** TASK REQUIREMENTS **
Which lines of the entries below run from the one holding "1.15 (5%) :x: |" to the one holding "1.61 (5%) :x: |", inclusive? Set down exactly those lines and no others.
┏━━
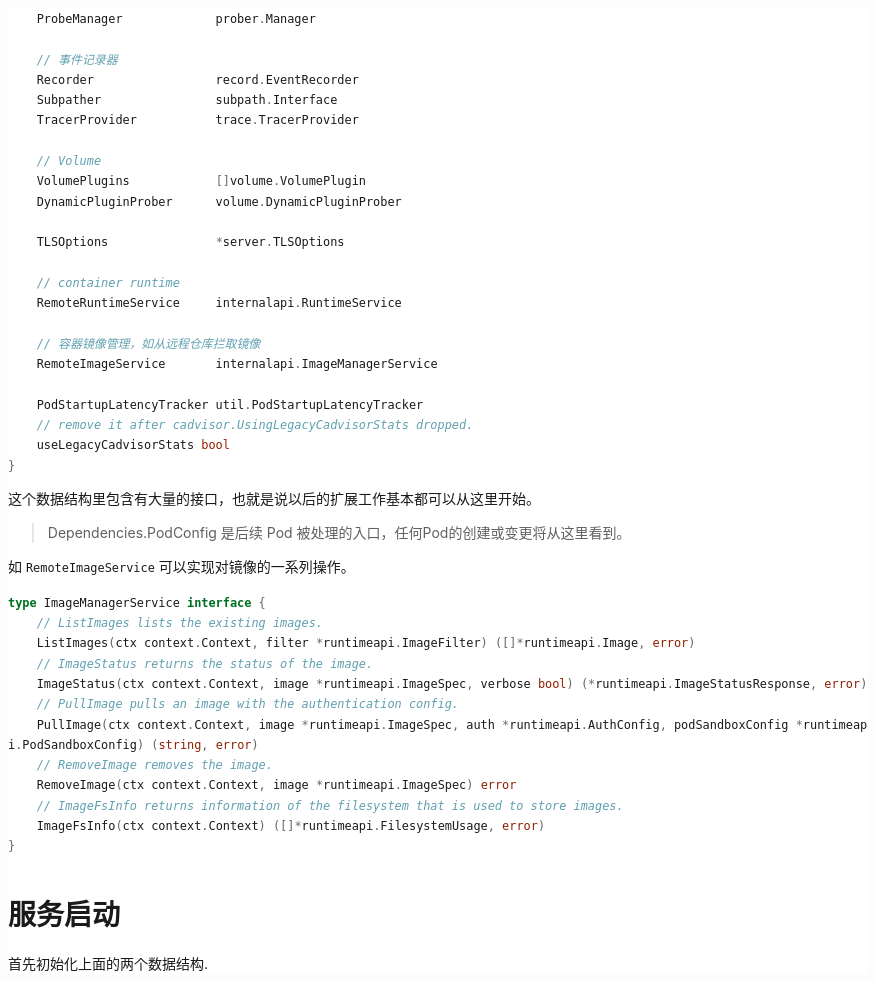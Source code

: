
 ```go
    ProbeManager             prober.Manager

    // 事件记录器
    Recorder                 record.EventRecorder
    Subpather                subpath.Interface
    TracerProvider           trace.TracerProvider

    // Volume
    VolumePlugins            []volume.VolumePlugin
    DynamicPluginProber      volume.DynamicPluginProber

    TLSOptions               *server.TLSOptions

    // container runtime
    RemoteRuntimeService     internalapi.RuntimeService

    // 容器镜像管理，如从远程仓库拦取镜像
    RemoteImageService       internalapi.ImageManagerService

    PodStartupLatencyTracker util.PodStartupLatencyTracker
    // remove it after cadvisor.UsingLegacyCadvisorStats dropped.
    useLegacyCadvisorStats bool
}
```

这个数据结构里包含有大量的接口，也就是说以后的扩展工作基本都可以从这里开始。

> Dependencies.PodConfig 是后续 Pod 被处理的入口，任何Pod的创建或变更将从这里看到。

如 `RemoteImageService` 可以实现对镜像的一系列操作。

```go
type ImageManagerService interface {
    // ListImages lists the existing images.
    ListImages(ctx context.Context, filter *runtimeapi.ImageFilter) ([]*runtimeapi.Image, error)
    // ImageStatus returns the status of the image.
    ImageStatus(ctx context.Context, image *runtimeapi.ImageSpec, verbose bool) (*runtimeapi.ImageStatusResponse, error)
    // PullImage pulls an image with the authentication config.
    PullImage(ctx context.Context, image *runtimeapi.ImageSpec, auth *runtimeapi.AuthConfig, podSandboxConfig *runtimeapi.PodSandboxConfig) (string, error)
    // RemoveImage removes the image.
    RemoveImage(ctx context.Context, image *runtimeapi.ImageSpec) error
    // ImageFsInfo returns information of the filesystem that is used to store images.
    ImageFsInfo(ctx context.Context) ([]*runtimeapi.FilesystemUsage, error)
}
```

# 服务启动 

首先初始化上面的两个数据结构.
┗━━
┏━━
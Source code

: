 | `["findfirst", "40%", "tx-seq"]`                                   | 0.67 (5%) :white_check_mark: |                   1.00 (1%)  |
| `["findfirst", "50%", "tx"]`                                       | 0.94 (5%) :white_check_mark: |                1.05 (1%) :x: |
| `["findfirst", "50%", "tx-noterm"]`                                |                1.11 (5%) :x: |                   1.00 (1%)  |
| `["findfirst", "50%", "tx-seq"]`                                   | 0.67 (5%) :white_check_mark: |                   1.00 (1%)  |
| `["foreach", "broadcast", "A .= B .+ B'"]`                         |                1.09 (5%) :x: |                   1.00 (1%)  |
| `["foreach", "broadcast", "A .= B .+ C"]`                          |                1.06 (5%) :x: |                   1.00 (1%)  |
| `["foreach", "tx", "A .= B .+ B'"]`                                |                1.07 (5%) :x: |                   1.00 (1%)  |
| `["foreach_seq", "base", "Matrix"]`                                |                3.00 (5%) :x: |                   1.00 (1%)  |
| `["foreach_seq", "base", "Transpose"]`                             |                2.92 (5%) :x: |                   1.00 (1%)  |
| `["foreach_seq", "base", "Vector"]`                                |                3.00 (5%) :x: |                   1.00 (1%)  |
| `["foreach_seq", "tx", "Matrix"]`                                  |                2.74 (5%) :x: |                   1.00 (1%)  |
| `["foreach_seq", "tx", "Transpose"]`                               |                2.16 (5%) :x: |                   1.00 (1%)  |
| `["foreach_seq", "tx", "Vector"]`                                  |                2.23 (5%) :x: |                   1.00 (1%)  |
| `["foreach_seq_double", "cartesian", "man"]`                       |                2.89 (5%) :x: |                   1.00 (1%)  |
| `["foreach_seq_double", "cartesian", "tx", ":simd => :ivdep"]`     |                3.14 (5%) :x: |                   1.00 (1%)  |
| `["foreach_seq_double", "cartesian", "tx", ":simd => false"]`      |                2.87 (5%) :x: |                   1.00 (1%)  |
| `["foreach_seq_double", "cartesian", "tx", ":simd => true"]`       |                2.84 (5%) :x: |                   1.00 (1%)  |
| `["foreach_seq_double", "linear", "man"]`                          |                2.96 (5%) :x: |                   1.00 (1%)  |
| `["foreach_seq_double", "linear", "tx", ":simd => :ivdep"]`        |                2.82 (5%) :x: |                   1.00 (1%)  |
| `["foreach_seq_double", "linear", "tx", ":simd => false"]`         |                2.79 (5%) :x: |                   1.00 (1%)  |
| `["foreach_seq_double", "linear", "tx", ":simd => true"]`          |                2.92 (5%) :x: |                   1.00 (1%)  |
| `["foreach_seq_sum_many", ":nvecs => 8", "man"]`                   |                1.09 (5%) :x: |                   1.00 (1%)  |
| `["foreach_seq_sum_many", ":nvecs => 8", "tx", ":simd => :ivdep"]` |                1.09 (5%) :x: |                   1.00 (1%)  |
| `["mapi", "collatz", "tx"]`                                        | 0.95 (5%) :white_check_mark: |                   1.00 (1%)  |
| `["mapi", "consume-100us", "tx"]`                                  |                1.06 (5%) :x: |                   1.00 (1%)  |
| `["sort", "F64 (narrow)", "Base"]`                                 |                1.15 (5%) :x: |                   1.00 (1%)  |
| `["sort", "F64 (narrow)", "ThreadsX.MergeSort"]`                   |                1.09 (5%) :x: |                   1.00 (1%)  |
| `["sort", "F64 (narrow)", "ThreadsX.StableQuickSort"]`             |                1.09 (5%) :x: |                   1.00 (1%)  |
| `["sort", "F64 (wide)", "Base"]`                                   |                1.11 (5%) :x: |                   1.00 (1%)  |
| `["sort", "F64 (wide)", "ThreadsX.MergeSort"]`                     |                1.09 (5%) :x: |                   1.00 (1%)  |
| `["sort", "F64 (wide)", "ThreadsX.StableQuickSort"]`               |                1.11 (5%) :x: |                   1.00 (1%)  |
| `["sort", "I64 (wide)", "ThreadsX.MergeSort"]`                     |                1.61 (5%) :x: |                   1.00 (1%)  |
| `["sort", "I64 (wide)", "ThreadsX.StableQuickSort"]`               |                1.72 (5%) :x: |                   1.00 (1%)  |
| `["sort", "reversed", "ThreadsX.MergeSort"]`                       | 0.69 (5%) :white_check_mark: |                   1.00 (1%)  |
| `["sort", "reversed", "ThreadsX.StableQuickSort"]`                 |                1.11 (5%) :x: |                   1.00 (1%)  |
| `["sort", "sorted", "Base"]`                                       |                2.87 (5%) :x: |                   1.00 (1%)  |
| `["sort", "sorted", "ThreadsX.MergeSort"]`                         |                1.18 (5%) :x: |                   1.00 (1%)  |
┗━━
** RESULT **
| `["sort", "F64 (narrow)", "Base"]`                                 |                1.15 (5%) :x: |                   1.00 (1%)  |
| `["sort", "F64 (narrow)", "ThreadsX.MergeSort"]`                   |                1.09 (5%) :x: |                   1.00 (1%)  |
| `["sort", "F64 (narrow)", "ThreadsX.StableQuickSort"]`             |                1.09 (5%) :x: |                   1.00 (1%)  |
| `["sort", "F64 (wide)", "Base"]`                                   |                1.11 (5%) :x: |                   1.00 (1%)  |
| `["sort", "F64 (wide)", "ThreadsX.MergeSort"]`                     |                1.09 (5%) :x: |                   1.00 (1%)  |
| `["sort", "F64 (wide)", "ThreadsX.StableQuickSort"]`               |                1.11 (5%) :x: |                   1.00 (1%)  |
| `["sort", "I64 (wide)", "ThreadsX.MergeSort"]`                     |                1.61 (5%) :x: |                   1.00 (1%)  |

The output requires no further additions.